Kate Bingham, SV Life Sciences
Kate Bingham, the Managing Partner at the life sciences venture capital firm SV Life Sciences based in London agreed with Dr. Windeler, except to say the example of attempts to raise prices scandalously was not confined to a few companies, citing a study that found over 400 generic drugs increased their prices by over 1,000% over the past five years.
“These are the ones that get the headlines, and it is massively contrary to what we do,” said Bingham. “The basis for everyone being in this audience, or in this industry, is all about developing new, innovative drugs that have a significant clinical impact.”
Price hikes for generic drugs, she said, “is clearly not helpful.

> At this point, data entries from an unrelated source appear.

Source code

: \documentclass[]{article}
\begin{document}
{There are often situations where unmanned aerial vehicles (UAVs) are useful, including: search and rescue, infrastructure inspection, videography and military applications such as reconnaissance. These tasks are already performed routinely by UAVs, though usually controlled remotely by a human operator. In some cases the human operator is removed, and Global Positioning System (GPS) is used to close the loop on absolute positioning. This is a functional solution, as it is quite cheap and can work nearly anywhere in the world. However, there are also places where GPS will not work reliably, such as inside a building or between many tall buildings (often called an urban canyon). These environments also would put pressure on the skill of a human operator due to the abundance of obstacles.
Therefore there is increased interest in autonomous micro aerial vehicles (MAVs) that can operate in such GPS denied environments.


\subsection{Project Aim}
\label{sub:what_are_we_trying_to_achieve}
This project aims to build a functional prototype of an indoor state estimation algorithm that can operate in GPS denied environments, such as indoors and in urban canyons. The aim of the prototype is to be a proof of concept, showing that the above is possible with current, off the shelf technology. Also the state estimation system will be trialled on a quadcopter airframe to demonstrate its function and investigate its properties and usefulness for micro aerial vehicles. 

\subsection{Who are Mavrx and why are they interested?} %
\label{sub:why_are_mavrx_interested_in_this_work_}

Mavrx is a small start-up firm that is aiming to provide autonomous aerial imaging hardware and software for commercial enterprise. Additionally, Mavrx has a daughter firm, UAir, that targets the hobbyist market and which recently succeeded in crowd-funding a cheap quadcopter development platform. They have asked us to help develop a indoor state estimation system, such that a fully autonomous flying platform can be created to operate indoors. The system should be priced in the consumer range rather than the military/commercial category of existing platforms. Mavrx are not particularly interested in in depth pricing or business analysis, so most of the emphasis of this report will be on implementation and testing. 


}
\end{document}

I think putting a spotlight on that and the political repercussions to put a lid on these price increases is a good thing.”
The focus that should come out of this controversy, she said, is asking what is the actual value that an innovative drug creates for a healthcare system.
Unlike the US, Europe tends to have single payer systems, such as the NHS [the United Kingdom’s National Health system] which is one of the continent’s biggest insurers with a spend of EUR 120 billion annually.
“These single payer systems are in a much better position, and unusually, Europe finds itself in a much stronger position to assess the cost-benefit of new medicines,” she said. “The challenge in the United States is negotiating separately with so many payers, which diminishes an enthusiasm for dealing with a whole system solution that one sees in Europe.”
“Until the US becomes a bit more joined up and figures out how to stop patients from jumping between healthcare insurers it is going to be difficult, and especially difficult for highly priced orphan diseases.”
The Head of Pharmaceutical Development at Bayer, Jörg Möller, agreed that the pressure to demonstrate value has increased, “but in my view, this is not a problem in itself. Where we are able to demonstrate value, then we are in a good position.”
Jörg Möller, Bayer
A Member of the Executive Committee for Bayer’s Pharmaceuticals Division, Möller said, “The problem is that the public discussion is less centered on value than it is on cost. If we talk about value, then we can talk about the benefits that can come with innovative medicines, such as an increase in life expectancy. But in a discussion focused on costs, you will not hear a discussion of benefits. We need to get away from a pure cost discussion.
The biggest costs in healthcare are hospital costs, he said, not medications, which account for less than 15% of healthcare costs.